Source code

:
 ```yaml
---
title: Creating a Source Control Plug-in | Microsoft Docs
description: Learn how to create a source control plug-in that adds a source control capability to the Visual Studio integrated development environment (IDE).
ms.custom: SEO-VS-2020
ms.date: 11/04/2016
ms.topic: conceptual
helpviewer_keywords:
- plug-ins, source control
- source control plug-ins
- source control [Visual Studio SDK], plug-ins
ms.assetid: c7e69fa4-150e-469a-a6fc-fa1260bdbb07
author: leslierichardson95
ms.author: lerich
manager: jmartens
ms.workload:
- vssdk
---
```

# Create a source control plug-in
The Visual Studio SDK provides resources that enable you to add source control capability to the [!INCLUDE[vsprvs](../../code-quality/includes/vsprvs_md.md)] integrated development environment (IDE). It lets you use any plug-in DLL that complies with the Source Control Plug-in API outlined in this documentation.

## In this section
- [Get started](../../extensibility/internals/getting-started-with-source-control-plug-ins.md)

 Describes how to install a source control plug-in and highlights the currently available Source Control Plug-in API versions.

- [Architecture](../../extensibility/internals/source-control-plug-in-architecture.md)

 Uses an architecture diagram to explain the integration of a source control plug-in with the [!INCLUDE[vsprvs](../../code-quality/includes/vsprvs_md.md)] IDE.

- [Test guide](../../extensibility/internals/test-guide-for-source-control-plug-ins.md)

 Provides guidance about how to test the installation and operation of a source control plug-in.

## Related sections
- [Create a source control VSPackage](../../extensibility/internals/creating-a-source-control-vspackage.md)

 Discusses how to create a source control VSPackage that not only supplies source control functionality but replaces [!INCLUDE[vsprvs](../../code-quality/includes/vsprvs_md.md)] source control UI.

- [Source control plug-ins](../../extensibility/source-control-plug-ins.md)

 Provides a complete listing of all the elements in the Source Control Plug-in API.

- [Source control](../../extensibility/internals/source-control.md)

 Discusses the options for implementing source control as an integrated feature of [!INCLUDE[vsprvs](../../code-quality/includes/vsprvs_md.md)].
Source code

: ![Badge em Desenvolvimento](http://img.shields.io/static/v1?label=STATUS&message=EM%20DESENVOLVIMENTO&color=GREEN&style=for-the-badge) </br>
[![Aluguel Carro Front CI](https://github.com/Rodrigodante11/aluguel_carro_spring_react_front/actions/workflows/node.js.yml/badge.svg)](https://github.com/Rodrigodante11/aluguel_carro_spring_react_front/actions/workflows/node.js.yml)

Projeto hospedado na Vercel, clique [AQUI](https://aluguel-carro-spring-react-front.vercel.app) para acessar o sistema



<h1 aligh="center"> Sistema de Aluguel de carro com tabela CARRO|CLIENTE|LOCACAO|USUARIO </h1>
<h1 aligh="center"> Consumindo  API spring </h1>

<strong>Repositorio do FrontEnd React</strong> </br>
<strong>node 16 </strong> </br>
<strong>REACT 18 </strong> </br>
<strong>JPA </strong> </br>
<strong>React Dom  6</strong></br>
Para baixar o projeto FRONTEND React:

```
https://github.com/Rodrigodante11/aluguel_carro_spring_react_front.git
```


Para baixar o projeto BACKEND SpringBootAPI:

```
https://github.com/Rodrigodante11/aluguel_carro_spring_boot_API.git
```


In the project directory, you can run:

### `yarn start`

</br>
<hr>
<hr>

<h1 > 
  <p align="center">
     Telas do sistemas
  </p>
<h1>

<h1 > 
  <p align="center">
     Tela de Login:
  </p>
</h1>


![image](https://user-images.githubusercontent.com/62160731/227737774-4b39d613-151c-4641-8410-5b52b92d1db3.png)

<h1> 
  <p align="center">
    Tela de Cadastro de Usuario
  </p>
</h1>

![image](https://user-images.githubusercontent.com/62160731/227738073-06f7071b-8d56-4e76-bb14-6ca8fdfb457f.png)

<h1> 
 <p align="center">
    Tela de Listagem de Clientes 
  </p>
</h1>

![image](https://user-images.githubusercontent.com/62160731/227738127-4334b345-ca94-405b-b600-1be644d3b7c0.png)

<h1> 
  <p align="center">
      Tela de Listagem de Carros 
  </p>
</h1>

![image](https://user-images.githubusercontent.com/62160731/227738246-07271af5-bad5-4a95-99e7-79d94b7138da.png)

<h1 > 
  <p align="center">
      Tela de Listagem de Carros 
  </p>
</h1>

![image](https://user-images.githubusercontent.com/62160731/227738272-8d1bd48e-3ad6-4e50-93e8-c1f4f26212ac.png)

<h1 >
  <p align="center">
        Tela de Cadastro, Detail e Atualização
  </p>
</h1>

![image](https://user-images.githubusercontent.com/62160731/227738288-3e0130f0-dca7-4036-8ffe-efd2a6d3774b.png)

++++++++++

Go through the material and say how many lines include "architecture". The number alone will do.

2